Republicans do not hold a monopoly on violent political rhetoric.
A former Democratic congressman, who recently called for Florida's new Republican Governor Rick Scott to be "shot," now wants to restore "civility" in public discourse.
"We all lose an element of freedom when security considerations distance public officials from the people," former Pennsylvania Rep. Paul Kanjorski wrote in Tuesday's New York Times. "Therefore, it is incumbent on all Americans to create an atmosphere of civility and respect in which political discourse can flow freely, without fear of violent confrontation."
Violent political rhetoric has come under immense criticism in recent days after a mass shooting in Arizona killed six and put a Democratic congresswoman in the hospital.
Republicans have largely born the brunt of the media's outcry, largely due to their pervasive use of firearm terms and imagery in public discourse; but in the run-up to last year's midterm elections, Kanjorski came out as one of the season's worst offenders.
Speaking to the Scranton Times-Tribune, he remarked that Rick Scott, then the Republican candidate for governor of Florida, should be put "against the wall" and executed.
"That Scott down there that's running for governor of Florida," he reportedly said. "Instead of running for governor of Florida, they ought to have him and shoot him.
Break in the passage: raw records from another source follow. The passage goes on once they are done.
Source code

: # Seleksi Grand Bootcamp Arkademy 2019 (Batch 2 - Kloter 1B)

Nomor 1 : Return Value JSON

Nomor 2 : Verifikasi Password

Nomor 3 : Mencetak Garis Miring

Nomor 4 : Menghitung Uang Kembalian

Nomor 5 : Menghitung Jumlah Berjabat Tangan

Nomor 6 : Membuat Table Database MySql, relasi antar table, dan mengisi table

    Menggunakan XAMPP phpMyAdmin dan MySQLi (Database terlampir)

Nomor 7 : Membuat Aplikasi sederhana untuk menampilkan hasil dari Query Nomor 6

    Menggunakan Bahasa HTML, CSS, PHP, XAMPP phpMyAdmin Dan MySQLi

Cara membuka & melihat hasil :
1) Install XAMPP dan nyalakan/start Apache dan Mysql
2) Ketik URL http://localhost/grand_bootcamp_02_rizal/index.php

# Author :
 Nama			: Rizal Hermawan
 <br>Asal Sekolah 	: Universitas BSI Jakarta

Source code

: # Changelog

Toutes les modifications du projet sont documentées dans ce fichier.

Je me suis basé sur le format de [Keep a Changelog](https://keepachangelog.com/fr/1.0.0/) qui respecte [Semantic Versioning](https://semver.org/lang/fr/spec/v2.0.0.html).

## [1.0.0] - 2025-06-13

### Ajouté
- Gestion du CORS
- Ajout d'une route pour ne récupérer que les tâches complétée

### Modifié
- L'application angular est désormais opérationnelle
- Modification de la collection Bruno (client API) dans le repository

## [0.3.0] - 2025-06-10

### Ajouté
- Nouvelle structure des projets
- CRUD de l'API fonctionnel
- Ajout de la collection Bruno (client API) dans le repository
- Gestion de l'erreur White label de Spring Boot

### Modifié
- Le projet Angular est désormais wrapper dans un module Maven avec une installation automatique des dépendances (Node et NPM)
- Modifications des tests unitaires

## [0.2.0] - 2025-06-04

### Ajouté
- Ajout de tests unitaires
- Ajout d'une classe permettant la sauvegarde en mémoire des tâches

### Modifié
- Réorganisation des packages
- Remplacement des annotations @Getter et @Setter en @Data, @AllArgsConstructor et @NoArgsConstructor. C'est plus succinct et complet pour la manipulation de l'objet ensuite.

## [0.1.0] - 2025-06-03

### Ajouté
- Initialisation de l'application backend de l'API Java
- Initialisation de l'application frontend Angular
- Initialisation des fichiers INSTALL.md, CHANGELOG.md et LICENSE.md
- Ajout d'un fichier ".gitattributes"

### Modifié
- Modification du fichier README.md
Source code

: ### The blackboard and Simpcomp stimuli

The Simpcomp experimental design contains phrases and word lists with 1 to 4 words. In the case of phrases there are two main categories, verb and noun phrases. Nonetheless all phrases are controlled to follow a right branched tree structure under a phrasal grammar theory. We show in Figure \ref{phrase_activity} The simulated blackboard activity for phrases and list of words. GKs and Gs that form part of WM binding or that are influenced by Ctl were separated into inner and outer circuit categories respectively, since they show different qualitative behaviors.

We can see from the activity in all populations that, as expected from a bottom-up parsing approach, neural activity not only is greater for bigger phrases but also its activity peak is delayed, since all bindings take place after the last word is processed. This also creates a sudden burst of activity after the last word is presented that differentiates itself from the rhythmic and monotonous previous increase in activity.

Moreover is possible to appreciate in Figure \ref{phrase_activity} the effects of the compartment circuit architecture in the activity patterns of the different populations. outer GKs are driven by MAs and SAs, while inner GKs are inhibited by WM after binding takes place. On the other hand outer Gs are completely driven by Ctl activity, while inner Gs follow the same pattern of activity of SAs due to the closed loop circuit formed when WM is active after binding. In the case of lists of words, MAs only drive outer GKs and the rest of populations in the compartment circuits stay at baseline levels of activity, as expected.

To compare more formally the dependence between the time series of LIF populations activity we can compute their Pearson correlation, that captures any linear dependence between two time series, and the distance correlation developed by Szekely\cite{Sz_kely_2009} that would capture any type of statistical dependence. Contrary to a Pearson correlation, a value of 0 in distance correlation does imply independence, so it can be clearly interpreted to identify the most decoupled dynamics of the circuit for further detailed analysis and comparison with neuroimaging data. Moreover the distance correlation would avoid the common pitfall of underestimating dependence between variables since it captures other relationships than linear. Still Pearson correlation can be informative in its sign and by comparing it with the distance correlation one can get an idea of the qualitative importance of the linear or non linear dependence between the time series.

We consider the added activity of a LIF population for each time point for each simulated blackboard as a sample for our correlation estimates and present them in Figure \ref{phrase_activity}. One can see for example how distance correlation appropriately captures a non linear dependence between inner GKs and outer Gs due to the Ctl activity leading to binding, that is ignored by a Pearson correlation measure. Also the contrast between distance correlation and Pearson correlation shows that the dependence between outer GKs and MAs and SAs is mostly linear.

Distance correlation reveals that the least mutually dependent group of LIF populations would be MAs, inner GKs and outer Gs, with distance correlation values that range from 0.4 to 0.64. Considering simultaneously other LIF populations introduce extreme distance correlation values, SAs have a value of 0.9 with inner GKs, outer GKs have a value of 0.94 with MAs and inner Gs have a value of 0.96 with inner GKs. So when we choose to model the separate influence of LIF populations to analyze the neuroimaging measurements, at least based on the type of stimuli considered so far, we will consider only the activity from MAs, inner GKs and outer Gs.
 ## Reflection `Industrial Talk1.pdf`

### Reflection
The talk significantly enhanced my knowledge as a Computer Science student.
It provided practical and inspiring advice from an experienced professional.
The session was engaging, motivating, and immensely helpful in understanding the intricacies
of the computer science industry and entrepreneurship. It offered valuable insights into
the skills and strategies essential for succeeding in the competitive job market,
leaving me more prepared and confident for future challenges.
Put him against the wall and shoot him."
"He stole billions of dollars from the United States government and he's running for governor of Florida. He's a millionaire and a billionaire. He's no hero. He's a damn crook. It's just we don't prosecute big crooks," he concluded.
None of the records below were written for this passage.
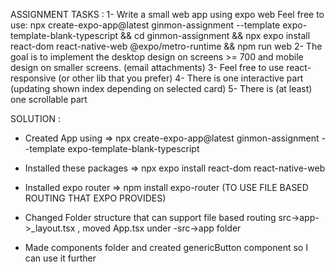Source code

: ASSIGNMENT TASKS :
1- Write a small web app using expo web
    Feel free to use: npx create-expo-app@latest ginmon-assignment --template expo-template-blank-typescript && cd ginmon-assignment && npx expo install react-dom react-native-web @expo/metro-runtime && npm run web
2- The goal is to implement the desktop design on screens >= 700 and mobile design on smaller screens. (email attachments)
3- Feel free to use react-responsive (or other lib that you prefer)
4- There is one interactive part (updating shown index depending on selected card)
5- There is (at least) one scrollable part


SOLUTION :

- Created App using => npx create-expo-app@latest ginmon-assignment --template expo-template-blank-typescript
- Installed these packages =>  npx expo install react-dom react-native-web

- Installed expo router => npm install expo-router (TO USE FILE BASED ROUTING THAT EXPO PROVIDES)
- Changed Folder structure that can support file based routing src->app->_layout.tsx , moved App.tsx under -src->app folder
- Made components folder and created genericButton component so I can use it further   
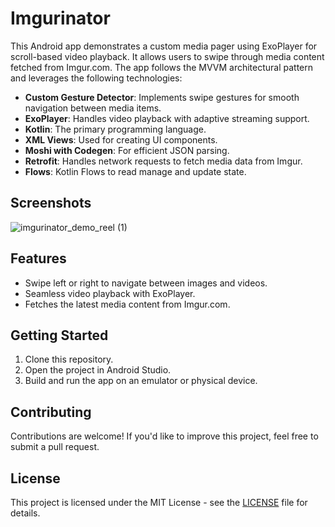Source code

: # Imgurinator

This Android app demonstrates a custom media pager using ExoPlayer for scroll-based video playback. It allows users to swipe through media content fetched from Imgur.com. The app follows the MVVM architectural pattern and leverages the following technologies:

- **Custom Gesture Detector**: Implements swipe gestures for smooth navigation between media items.
- **ExoPlayer**: Handles video playback with adaptive streaming support.
- **Kotlin**: The primary programming language.
- **XML Views**: Used for creating UI components.
- **Moshi with Codegen**: For efficient JSON parsing.
- **Retrofit**: Handles network requests to fetch media data from Imgur.
- **Flows**: Kotlin Flows to read manage and update state.

## Screenshots
![imgurinator_demo_reel (1)](https://github.com/xidsyed/Imgurinator/assets/26184016/26170300-b9a8-495a-912d-ce2387d18d4d)



## Features

- Swipe left or right to navigate between images and videos.
- Seamless video playback with ExoPlayer.
- Fetches the latest media content from Imgur.com.

## Getting Started

1. Clone this repository.
2. Open the project in Android Studio.
3. Build and run the app on an emulator or physical device.


## Contributing

Contributions are welcome! If you'd like to improve this project, feel free to submit a pull request.

## License

This project is licensed under the MIT License - see the [LICENSE](LICENSE) file for details.
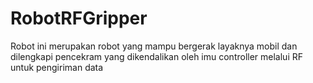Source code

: # RobotRFGripper
Robot ini merupakan robot yang mampu bergerak layaknya mobil dan dilengkapi pencekram yang dikendalikan oleh imu controller melalui RF untuk pengiriman data 
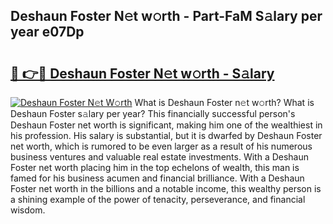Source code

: ## Deshaun Foster N𝚎t w𝚘rth - Part-FaM S𝚊lary per year e07Dp

# <h2><a href="http://gc47q3.nevu.top/?p=Deshaun+Foster">🔗 👉🔴 Deshaun Foster N𝚎t w𝚘rth - S𝚊lary</a></h2>

[![Deshaun Foster N𝚎t W𝚘rth](https://i.imgur.com/Oavwk0R.jpeg)](http://gc47q3.nevu.top/?p=Deshaun+Foster)
What is Deshaun Foster n𝚎t w𝚘rth? What is Deshaun Foster s𝚊lary per year?
This financially successful person's Deshaun Foster net worth is significant, making him one of the wealthiest in his profession. His salary is substantial, but it is dwarfed by Deshaun Foster net worth, which is rumored to be even larger as a result of his numerous business ventures and valuable real estate investments. With a Deshaun Foster net worth placing him in the top echelons of wealth, this man is famed for his business acumen and financial brilliance. With a Deshaun Foster net worth in the billions and a notable income, this wealthy person is a shining example of the power of tenacity, perseverance, and financial wisdom.
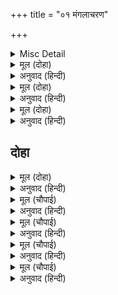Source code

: +++
title = "०१ मंगलाचरण"

+++


<details><summary>Misc Detail</summary>

श्लोक
</details>

<details><summary>मूल (दोहा)</summary>

यस्याङ्के च विभाति भूधरसुता देवापगा मस्तके।  
भाले बालविधुर्गले च गरलं यस्योरसि व्यालराट्।  
सोऽयं भूतिविभूषणः सुरवरः सर्वाधिपः सर्वदा।  
शर्वः सर्वगतः शिवः शशिनिभः श्रीशङ्करः पातु माम्॥ १॥
</details>

<details><summary>अनुवाद (हिन्दी)</summary>

ज्यांच्या अंकावर हिमाचलसुता पार्वती, मस्तकावर गंगा, ललाटावर बालचंद्र, कंठामध्ये हलाहल विष, वक्षःस्थलावर सर्पराज शेष सुशोभित आहे, ते भस्म-विभूषित, देवांमध्ये श्रेष्ठ, सर्वेश्वर, सर्वसंहारक, सर्वव्यापक, कल्याणरूप, चंद्रासमान शुभ्रवर्ण असलेले श्रीशंकर सदा माझे रक्षण करोत.॥ १॥
</details>

<details><summary>मूल (दोहा)</summary>

प्रसन्नतां या न गताभिषेकतस्तथा न मम्ले वनवासदुःखतः।  
मुखाम्बुजश्री रघुनन्दनस्य मे सदास्तु सा मञ्जुलमङ्गलप्रदा॥ २॥
</details>

<details><summary>अनुवाद (हिन्दी)</summary>

रघुकुलाला आनंद देणाऱ्या श्रीरामचंद्रांच्या मुखारविंदाची जी शोभा राज्याभिषेकाची वार्ता ऐकून प्रसन्नही झाली नाही आणि वनवासाच्या दुःखाने खिन्नही झाली नाही, ती मला सदा सुंदर मांगल्य देणारी होवो.॥२॥
</details>

<details><summary>मूल (दोहा)</summary>

नीलाम्बुजश्यामलकोमलाङ्गं सीतासमारोपितवामभागम्।  
पाणौ महासायकचारुचापं नमामि रामं रघुवंशनाथम्॥ ३॥
</details>

<details><summary>अनुवाद (हिन्दी)</summary>

ज्यांचे अंग नील कमलासमान श्याम व कोमल आहे, सीतादेवी ज्यांच्या वामांगी विराजमान आहे आणि ज्यांच्या हाती अमोघ बाण व सुंदर धनुष्य आहे, त्या रघुवंशाचे स्वामी श्रीरामचंद्रांना मी नमस्कार करतो.॥ ३॥
</details>

## दोहा


<details><summary>मूल (दोहा)</summary>

श्रीगुरु चरन सरोज रज निज मनु मुकुरु सुधारि।  
बरनउँ रघुबर बिमल जसु जो दायकु फल चारि॥
</details>

<details><summary>अनुवाद (हिन्दी)</summary>

श्रीगुरूंच्या चरण-कमलांच्या धूळीने मनरूपी दर्पण स्वच्छ करून मी श्रीरघुनाथांच्या निर्मल कीर्तीचे वर्णन करतो. ती धर्म, अर्थ, काम, मोक्ष ही चारी फले प्राप्त करून देणारी आहे.॥
</details>

<details><summary>मूल (चौपाई)</summary>

जब तें रामु ब्याहि घर आए।  
नित नव मंगल मोद बधाए॥  
भुवन चारिदस भूधर भारी।  
सुकृत मेघ बरषहिं सुख बारी॥
</details>

<details><summary>अनुवाद (हिन्दी)</summary>

श्रीरामचंद्र विवाह करून घरी परतले, तेव्हापासून अयोध्येमध्ये नित्य नवीन मंगल चालले होते आणि आनंदानिमित्त अभिनंदने झडत होती. जणू चौदा लोकरूपी मोठॺा पर्वतांवर पुण्यरूपी मेघ सुखरूपी जलाचा वर्षाव करत होते.॥ १॥
</details>

<details><summary>मूल (चौपाई)</summary>

रिधि सिधि संपति नदीं सुहाई।  
उमगि अवध अंबुधि कहुँ आई॥  
मनिगन पुर नर नारि सुजाती।  
सुचि अमोल सुंदर सब भाँती॥
</details>

<details><summary>अनुवाद (हिन्दी)</summary>

ऋद्धी-सिद्धी आणि संपत्तिरूपी सुंदर नद्या दुथडी वाहात अयोध्यारूपी समुद्राला येऊन मिळत होत्या. नगरातील स्त्री-पुरुष म्हणजे बहुमोल रत्नांचे समूह होते. जे सर्व प्रकारे पवित्र, अमूल्य आणि सुंदर होते.॥ २॥
</details>

<details><summary>मूल (चौपाई)</summary>

कहि न जाइ कछु नगर बिभूती।  
जनु एतनिअ बिरंचि करतूती॥  
सब बिधि सब पुर लोग सुखारी।  
रामचंद मुख चंदु निहारी॥
</details>

<details><summary>अनुवाद (हिन्दी)</summary>

नगराचे ऐश्वर्य काही सांगणे शक्य नाही. जणू ब्रह्मदेवांच्या कलाकुसरीची ही परिसीमाच आहे, असे वाटत होते. सर्व नगरनिवासी श्रीरामचंद्रांचा मुखचंद्र पाहून सर्व प्रकारे सुखी होत होते.॥ ३॥
</details>

<details><summary>मूल (चौपाई)</summary>

मुदित मातु सब सखीं सहेली।  
फलित बिलोकि मनोरथ बेली॥  
राम रूपु गुन सीलु सुभाऊ।  
प्रमुदित होइ देखि सुनि राऊ॥
</details>

<details><summary>अनुवाद (हिन्दी)</summary>

सर्व माता व सख्या या आपल्या मनोरथरूपी वेलींना फळे आल्याचे पाहून आनंदित होत होत्या. श्रीरामांचे रूप, गुण, शील आणि स्वभाव पाहून-ऐकून राजा दशरथ फारच आनंदित होत होते.॥ ४॥
</details>
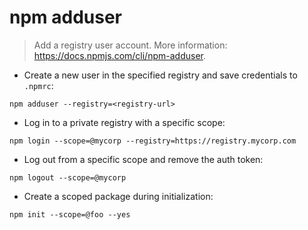 # npm adduser

> Add a registry user account.
> More information: <https://docs.npmjs.com/cli/npm-adduser>.

- Create a new user in the specified registry and save credentials to `.npmrc`:

`npm adduser --registry=<registry-url>`

- Log in to a private registry with a specific scope:

`npm login --scope=@mycorp --registry=https://registry.mycorp.com`

- Log out from a specific scope and remove the auth token:

`npm logout --scope=@mycorp`

- Create a scoped package during initialization:

`npm init --scope=@foo --yes`
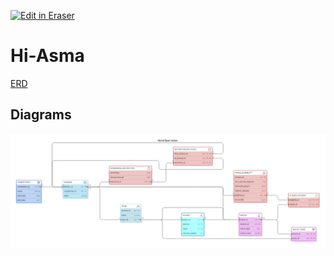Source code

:<p><a target="_blank" href="https://app.eraser.io/workspace/7mUgyQK8GzUPny0p0gtR" id="edit-in-eraser-github-link"><img alt="Edit in Eraser" src="https://firebasestorage.googleapis.com/v0/b/second-petal-295822.appspot.com/o/images%2Fgithub%2FOpen%20in%20Eraser.svg?alt=media&amp;token=968381c8-a7e7-472a-8ed6-4a6626da5501"></a></p>

# Hi-Asma
[﻿ERD](https://app.eraser.io/workspace/7mUgyQK8GzUPny0p0gtR?elements=AKNKQMFhGWCFzFnZToV0mQ) 




<!-- eraser-additional-content -->
## Diagrams
<!-- eraser-additional-files -->
<a href="/README-World Sport Action-1.eraserdiagram" data-element-id="etx75iB2rzNMptvTj9rts"><img src="/.eraser/7mUgyQK8GzUPny0p0gtR___5JSa46LcaphiLO7QZVNAYkSrIlJ3___---diagram----0c798e65bc3f12db7014156132a3a5e6-World-Sport-Action.png" alt="" data-element-id="etx75iB2rzNMptvTj9rts" /></a>
<!-- end-eraser-additional-files -->
<!-- end-eraser-additional-content -->
<!--- Eraser file: https://app.eraser.io/workspace/7mUgyQK8GzUPny0p0gtR --->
"Mr. Kanjorski is either confident or comfortable - confident voters will understand the power of his seniority or what he really means when he says something cringe-worthy and re-elect him anyway, or comfortable with possibly losing Nov. 2 and wanting to go out on his terms," the paper's editorial board wrote.
Republican Lou Barletta went on to defeat Kanjorski with 55 percent of the vote.
In his post-election speech, Kanjorski called Barletta's win "a victory of incredible proportions."